Como muitos antigos combatentes naturais da Guiné, o Amadú Djaló raramente usava trajes africanos ou sinais da sua pertença religiosa. Usava-os, por vezes, em ocasiões especiais ligadas à sua prática religiosa, nomeadamente no Ramadão, quando ia à Mesquita ou quando assistia a alguma cerimónia que, de algum modo, envolvia a sua religião. Nas cerimónias militares e nos encontros de antigos combatentes, ao contrário de outros antigos combatentes oriundos da Guiné, Amadú Djaló não tinha por hábito usar elementos que remetessem para a sua origem africana ou muçulmana, a não ser o almoço que levava de casa, ou a refeição especialmente encomendada para ele, para não correr o risco de comer carne de porco. Nessas ocasiões, Amadú Djaló raramente levava as medalhas que recebera pela sua participação na Guerra.

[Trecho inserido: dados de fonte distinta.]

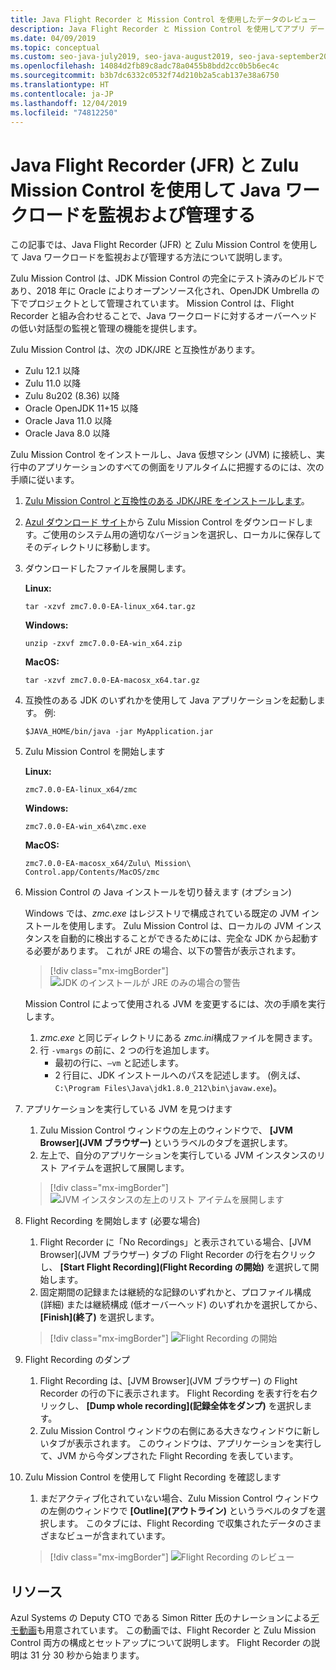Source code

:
 ```yaml
---
title: Java Flight Recorder と Mission Control を使用したデータのレビュー
description: Java Flight Recorder と Mission Control を使用してアプリ データを収集およびレビューするためのガイダンス。
ms.date: 04/09/2019
ms.topic: conceptual
ms.custom: seo-java-july2019, seo-java-august2019, seo-java-september2019
ms.openlocfilehash: 14084d2fb89c8adc78a0455b8bdd2cc0b5b6ec4c
ms.sourcegitcommit: b3b7dc6332c0532f74d210b2a5cab137e38a6750
ms.translationtype: HT
ms.contentlocale: ja-JP
ms.lasthandoff: 12/04/2019
ms.locfileid: "74812250"
---
```

# <a name="monitor-and-manage-java-workloads-with-java-flight-recorder-jfr-and-zulu-mission-control"></a>Java Flight Recorder (JFR) と Zulu Mission Control を使用して Java ワークロードを監視および管理する

この記事では、Java Flight Recorder (JFR) と Zulu Mission Control を使用して Java ワークロードを監視および管理する方法について説明します。

Zulu Mission Control は、JDK Mission Control の完全にテスト済みのビルドであり、2018 年に Oracle によりオープンソース化され、OpenJDK Umbrella の下でプロジェクトとして管理されています。 Mission Control は、Flight Recorder と組み合わせることで、Java ワークロードに対するオーバーヘッドの低い対話型の監視と管理の機能を提供します。

Zulu Mission Control は、次の JDK/JRE と互換性があります。

* Zulu 12.1 以降
* Zulu 11.0 以降
* Zulu 8u202 (8.36) 以降
* Oracle OpenJDK 11+15 以降
* Oracle Java 11.0 以降
* Oracle Java 8.0 以降

Zulu Mission Control をインストールし、Java 仮想マシン (JVM) に接続し、実行中のアプリケーションのすべての側面をリアルタイムに把握するのには、次の手順に従います。

1.  [Zulu Mission Control と互換性のある JDK/JRE をインストールします](java-jdk-install.md)。

2.  [Azul ダウンロード サイト](https://www.azul.com/products/zulu-mission-control/)から Zulu Mission Control をダウンロードします。ご使用のシステム用の適切なバージョンを選択し、ローカルに保存してそのディレクトリに移動します。

3.  ダウンロードしたファイルを展開します。

    **Linux:**

    ```cli
    tar -xzvf zmc7.0.0-EA-linux_x64.tar.gz
    ```

    **Windows:**

    ```cli
    unzip -zxvf zmc7.0.0-EA-win_x64.zip 
    ```

    **MacOS:**

    ```cli
    tar -xzvf zmc7.0.0-EA-macosx_x64.tar.gz
    ```

4.  互換性のある JDK のいずれかを使用して Java アプリケーションを起動します。 例:

    ```cli
    $JAVA_HOME/bin/java -jar MyApplication.jar
    ```

5.  Zulu Mission Control を開始します

    **Linux:**

    ```cli
    zmc7.0.0-EA-linux_x64/zmc
    ```

    **Windows:**

    ```cli
    zmc7.0.0-EA-win_x64\zmc.exe 
    ```

    **MacOS:**

    ```cli
    zmc7.0.0-EA-macosx_x64/Zulu\ Mission\ Control.app/Contents/MacOS/zmc
    ```

6.  Mission Control の Java インストールを切り替えます (オプション)

    Windows では、*zmc.exe* はレジストリで構成されている既定の JVM インストールを使用します。 Zulu Mission Control は、ローカルの JVM インスタンスを自動的に検出することができるためには、完全な JDK から起動する必要があります。 これが JRE の場合、以下の警告が表示されます。

    > [!div class="mx-imgBorder"]
    ![JDK のインストールが JRE のみの場合の警告](../media/jdk/jfr-jre-warning-message.png)

    Mission Control によって使用される JVM を変更するには、次の手順を実行します。 
    1.  *zmc.exe* と同じディレクトリにある *zmc.ini*構成ファイルを開きます。
    2.  行 `-vmargs` の前に、2 つの行を追加します。
        * 最初の行に、`–vm` と記述します。
        * 2 行目に、JDK インストールへのパスを記述します。 (例えば、`C:\Program Files\Java\jdk1.8.0_212\bin\javaw.exe`)。

7.  アプリケーションを実行している JVM を見つけます
    1.  Zulu Mission Control ウィンドウの左上のウィンドウで、 **[JVM Browser]\(JVM ブラウザー\)** というラベルのタブを選択します。
    2.  左上で、自分のアプリケーションを実行している JVM インスタンスのリスト アイテムを選択して展開します。

    > [!div class="mx-imgBorder"]
    ![JVM インスタンスの左上のリスト アイテムを展開します](../media/jdk/jfr-jvm-instance-dashboard.png)


8.  Flight Recording を開始します (必要な場合)
    1.  Flight Recorder に「No Recordings」と表示されている場合、[JVM Browser]\(JVM ブラウザー\) タブの Flight Recorder の行を右クリックし、 **[Start Flight Recording]\(Flight Recording の開始\)** を選択して開始します。
    2.  固定期間の記録または継続的な記録のいずれかと、プロファイル構成 (詳細) または継続構成 (低オーバーヘッド) のいずれかを選択してから、 **[Finish]\(終了\)** を選択します。

    > [!div class="mx-imgBorder"]
    ![Flight Recording の開始](../media/jdk/jfr-start-flight-recording.png)

9.  Flight Recording のダンプ
    1.  Flight Recording は、[JVM Browser]\(JVM ブラウザー\) の Flight Recorder の行の下に表示されます。 Flight Recording を表す行を右クリックし、 **[Dump whole recording]\(記録全体をダンプ\)** を選択します。
    2.  Zulu Mission Control ウィンドウの右側にある大きなウィンドウに新しいタブが表示されます。 このウィンドウは、アプリケーションを実行して、JVM から今ダンプされた Flight Recording を表しています。

10. Zulu Mission Control を使用して Flight Recording を確認します
    1.  まだアクティブ化されていない場合、Zulu Mission Control ウィンドウの左側のウィンドウで **[Outline]\(アウトライン\)** というラベルのタブを選択します。 このタブには、Flight Recording で収集されたデータのさまざまなビューが含まれています。
 
    > [!div class="mx-imgBorder"]
    ![Flight Recording のレビュー](../media/jdk/jfr-zulu-mission-control-data.png)

## <a name="resources"></a>リソース

Azul Systems の Deputy CTO である Simon Ritter 氏のナレーションによる[デモ動画](https://www.azul.com/presentation/azul-webinar-open-source-flight-recorder-and-mission-control-managing-and-measuring-openjdk-8-performance/)も用意されています。 この動画では、Flight Recorder と Zulu Mission Control 両方の構成とセットアップについて説明します。 Flight Recorder の説明は 31 分 30 秒から始まります。

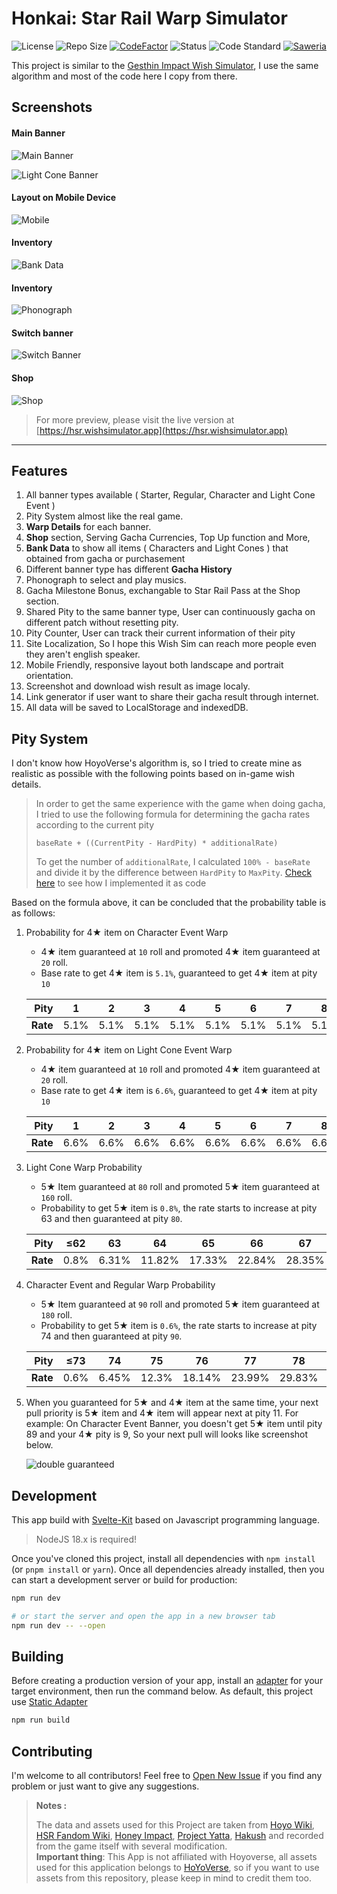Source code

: # Honkai: Star Rail Warp Simulator

![License](https://badgen.net/github/license/AguzzTN54/HSR-Warp-Simulator?icon:github) ![Repo Size](https://img.shields.io/github/repo-size/AguzzTN54/HSR-Warp-Simulator?color=fa0) [![CodeFactor](https://www.codefactor.io/repository/github/aguzztn54/HSR-Warp-Simulator-simulator/badge)](https://www.codefactor.io/repository/github/aguzztn54/HSR-Warp-Simulator-simulator) ![Status](https://badgen.net/github/checks/AguzzTN54/HSR-Warp-Simulator) ![Code Standard](https://badgen.net/badge/code%20style/standard/f2a) [![Saweria](https://badgen.net/badge/Saweria/AguzzTN54/F96854)](https://saweria.co/AguzzTN54)

This project is similar to the [Gesthin Impact Wish Simulator](https://github.com/AguzzTN54/Genshin-Impact-Wish-Simulator), I use the same algorithm and most of the code here I copy from there.

## Screenshots

#### Main Banner

![Main Banner](static/meta-picture.jpg)

![Light Cone Banner](screenshots/light-cone.jpg)

#### Layout on Mobile Device

![Mobile](screenshots/mobile.jpg)

#### Inventory

![Bank Data](screenshots/bank-data.jpg)

#### Inventory

![Phonograph](screenshots/phonograph.jpg)

#### Switch banner

![Switch Banner](screenshots/switch-banner.jpg)

#### Shop

![Shop](screenshots/shop.jpg)

> For more preview, please visit the live version at [https://hsr.wishsimulator.app](https://hsr.wishsimulator.app)

---

## Features

1. All banner types available ( Starter, Regular, Character and Light Cone Event )
2. Pity System almost like the real game.
3. **Warp Details** for each banner.
4. **Shop** section, Serving Gacha Currencies, Top Up function and More,
5. **Bank Data** to show all items ( Characters and Light Cones ) that obtained from gacha or purchasement
6. Different banner type has different **Gacha History**
7. Phonograph to select and play musics.
8. Gacha Milestone Bonus, exchangable to Star Rail Pass at the Shop section.
9. Shared Pity to the same banner type, User can continuously gacha on different patch without resetting pity.
10. Pity Counter, User can track their current information of their pity
11. Site Localization, So I hope this Wish Sim can reach more people even they aren't english speaker.
12. Mobile Friendly, responsive layout both landscape and portrait orientation.
13. Screenshot and download wish result as image localy.
14. Link generator if user want to share their gacha result through internet.
15. All data will be saved to LocalStorage and indexedDB.

## Pity System

I don't know how HoyoVerse's algorithm is, so I tried to create mine as realistic as possible with the following points based on in-game wish details.

> In order to get the same experience with the game when doing gacha, I tried to use the following formula for determining the gacha rates according to the current pity
>
> `baseRate + ((CurrentPity - HardPity) * additionalRate)`
>
> To get the number of `additionalRate`, I calculated `100% - baseRate` and divide it by the difference between `HardPity` to `MaxPity`.
> [Check here](https://github.com/AguzzTN54/HSR-Warp-Simulator/blob/master/src/lib/helpers/gacha/probabilities.js#L1-L15) to see how I implemented it as code

Based on the formula above, it can be concluded that the probability table is as follows:

1. Probability for 4★ item on Character Event Warp

   - 4★ item guaranteed at `10` roll and promoted 4★ item guaranteed at `20` roll.
   - Base rate to get 4★ item is `5.1%`, guaranteed to get 4★ item at pity `10`

   | **Pity** |  1   |  2   |  3   |  4   |  5   |  6   |  7   |  8   |   9    | ≥10  |
   | -------: | :--: | :--: | :--: | :--: | :--: | :--: | :--: | :--: | :----: | :--: |
   | **Rate** | 5.1% | 5.1% | 5.1% | 5.1% | 5.1% | 5.1% | 5.1% | 5.1% | 52.55% | 100% |

2. Probability for 4★ item on Light Cone Event Warp

   - 4★ item guaranteed at `10` roll and promoted 4★ item guaranteed at `20` roll.
   - Base rate to get 4★ item is `6.6%`, guaranteed to get 4★ item at pity `10`

   | **Pity** |  1   |  2   |  3   |  4   |  5   |  6   |  7   |  8   |   9    | ≥10  |
   | -------: | :--: | :--: | :--: | :--: | :--: | :--: | :--: | :--: | :----: | :--: |
   | **Rate** | 6.6% | 6.6% | 6.6% | 6.6% | 6.6% | 6.6% | 6.6% | 6.6% | 53.30% | 100% |

3. Light Cone Warp Probability

   - 5★ Item guaranteed at `80` roll and promoted 5★ item guaranteed at `160` roll.
   - Probability to get 5★ item is `0.8%`, the rate starts to increase at pity 63 and then guaranteed at pity `80`.

   | **Pity** | ≤62  |  63   |   64   |   65   |   66   |   67   |   68   |   69   |   70   |   71   |   72   |   73   |   74   |   75   |   76   |   77   |   78   |   79   | ≥80  |
   | -------: | :--: | :---: | :----: | :----: | :----: | :----: | :----: | :----: | :----: | :----: | :----: | :----: | :----: | :----: | :----: | :----: | :----: | :----: | :--: |
   | **Rate** | 0.8% | 6.31% | 11.82% | 17.33% | 22.84% | 28.35% | 33.86% | 39.38% | 44.88% | 50.40% | 55.91% | 61.42% | 66.93% | 72.44% | 77.95% | 83.47% | 88.98% | 94.49% | 100% |

4. Character Event and Regular Warp Probability

   - 5★ Item guaranteed at `90` roll and promoted 5★ item guaranteed at `180` roll.
   - Probability to get 5★ item is `0.6%`, the rate starts to increase at pity 74 and then guaranteed at pity `90`.

   | **Pity** | ≤73  |  74   |  75   |   76   |   77   |   78   |   79   |   80   |   81   |   82   |   83   |   84   |   85   |   86   |   87   |   88   |   89   | ≥90  |
   | -------: | :--: | :---: | :---: | :----: | :----: | :----: | :----: | :----: | :----: | :----: | :----: | :----: | :----: | :----: | :----: | :----: | :----: | :--: |
   | **Rate** | 0.6% | 6.45% | 12.3% | 18.14% | 23.99% | 29.83% | 35.68% | 41.53% | 47.38% | 53.22% | 59.07% | 64.92% | 70.76% | 76.61% | 82.46% | 88.30% | 94.15% | 100% |

5. When you guaranteed for 5★ and 4★ item at the same time, your next pull priority is 5★ item and 4★ item will appear next at pity 11. For example: On Character Event Banner, you doesn't get 5★ item until pity 89 and your 4★ pity is 9, So your next pull will looks like screenshot below.

   ![double guaranteed](screenshot/double-guaranteed.jpg)

## Development

This app build with [Svelte-Kit](https://kit.svelte.dev/) based on Javascript programming language.

> NodeJS 18.x is required!

Once you've cloned this project, install all dependencies with `npm install` (or `pnpm install` or `yarn`). Once all dependencies already installed, then you can start a development server or build for production:

```bash
npm run dev

# or start the server and open the app in a new browser tab
npm run dev -- --open
```

<!-- ### How to Update new banner

- The guide to Add New Banner are moved to Wiki, [Read Here](https://github.com/AguzzTN54/HSR-Warp-Simulator/wiki/How-to-Add-more-Banner) -->

## Building

Before creating a production version of your app, install an [adapter](https://kit.svelte.dev/docs/adapters) for your target environment, then run the command below. As default, this project use [Static Adapter](https://github.com/sveltejs/kit/tree/master/packages/adapter-static)

```bash
npm run build
```

## Contributing

I'm welcome to all contributors! Feel free to [Open New Issue](https://github.com/AguzzTN54/HSR-Warp-Simulator/issues/new) if you find any problem or just want to give any suggestions.

<!-- ### Thank You to all Contributors

[![Contributor](https://contrib.rocks/image?repo=AguzzTN54/HSR-Warp-Simulator)](https://github.com/AguzzTN54/HSR-Warp-Simulator/graphs/contributors) -->

> **Notes :**
>
> The data and assets used for this Project are taken from [Hoyo Wiki](https://wiki.hoyolab.com), [HSR Fandom Wiki](https://honkai-star-rail.fandom.com/wiki/Honkai:_Star_Rail_Wiki), [Honey Impact](https://hsr.honeyhunterworld.com/), [Project Yatta](https://hsr.yatta.top/), [Hakush](https://hsr.hakush.in/) and recorded from the game itself with several modification. <br/> **Important thing**: This App is not affiliated with Hoyoverse, all assets used for this application belongs to [HoYoVerse](http://hoyoverse.com/), so if you want to use assets from this repository, please keep in mind to credit them too.

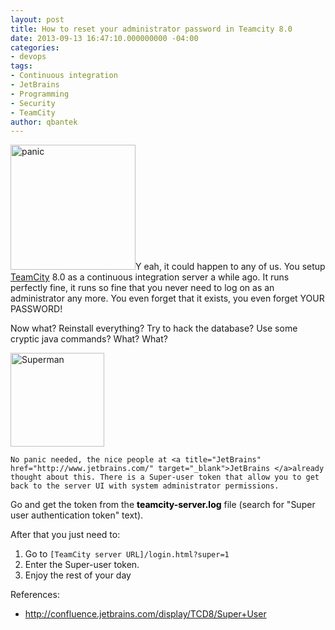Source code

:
 ```yaml
---
layout: post
title: How to reset your administrator password in Teamcity 8.0
date: 2013-09-13 16:47:10.000000000 -04:00
categories:
- devops
tags:
- Continuous integration
- JetBrains
- Programming
- Security
- TeamCity
author: qbantek
---
```

<p>
<span class="image right"><img class="size-full wp-image-81 aligncenter" alt="panic" src="{{ site.baseurl }}/assets/images/panic.jpg" width="200" height="200" /></span>Y
eah, it could happen to any of us. You setup <a class="zem_slink" title="TeamCity" href="http://www.jetbrains.com/teamcity/" target="_blank" rel="homepage">TeamCity</a> 8.0 as a continuous integration server a while ago. It runs perfectly fine, it runs so fine that you never need to log on as an administrator any more. You even forget that it exists, you even forget YOUR PASSWORD! </p>
<p>Now what? Reinstall everything? Try to hack the database? Use some cryptic java commands? What? What?</p>
<p><span class="image left"><img class="size-thumbnail alignleft" alt="Superman" src="{{ site.baseurl }}/assets/images/superman.jpg?w=150" width="150" height="150" /></span>

    No panic needed, the nice people at <a title="JetBrains" href="http://www.jetbrains.com/" target="_blank">JetBrains </a>already thought about this. There is a Super-user token that allow you to get back to the server UI with system administrator permissions.
</p>
<p>Go and get the token from the <span style="color:#000000;"><strong>teamcity-server.log</strong></span> file (search for "Super user authentication token" text).</p>
<p>After that you just need to:</p>
<ol>
    <li>Go to
        <tt><code>[TeamCity server URL]/login.html?super=1</code></tt>
    </li>
    <li>Enter the Super-user token.</li>
    <li>Enjoy the rest of your day</li>
</ol>
<p>References:</p>
<ul>
    <li><a title="Teamcity 8.0 - Super User" href="http://confluence.jetbrains.com/display/TCD8/Super+User" target="_blank">http://confluence.jetbrains.com/display/TCD8/Super+User</a></li>
</ul>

Mas, nessas ocasiões, não deixava de transportar outros sinais que denunciavam a sua pertença às FAP, tais como a sua boina e o seu crachá de comando, dos quais se orgulhava, como sucedeu na cerimónia do dia 29 de Junho de 2007 que assinalou um momento muito especial para os comandos da Guiné. Nesse dia foram descerradas duas lápides com os nomes dos comandos da Guiné fuzilados após 1974. Entre os homens que presidiram a cerimónia de descerramento das placas de homenagem estava o Amadú Bailo Djaló.

Amadú Bailo Djaló, faleceu no Hospital Militar, no Lumiar, em Lisboa no dia 15 de fevereiro de 2015. Tinha realizado o que mais desejava: a publicação do seu livro e a nacionalidade portuguesa para todos os seus filhos. Regressou à Guiné-Bissau onde foi sepultado.

Obrigada, Amadú Bailo Djaló. Descansa em paz, meu amigo.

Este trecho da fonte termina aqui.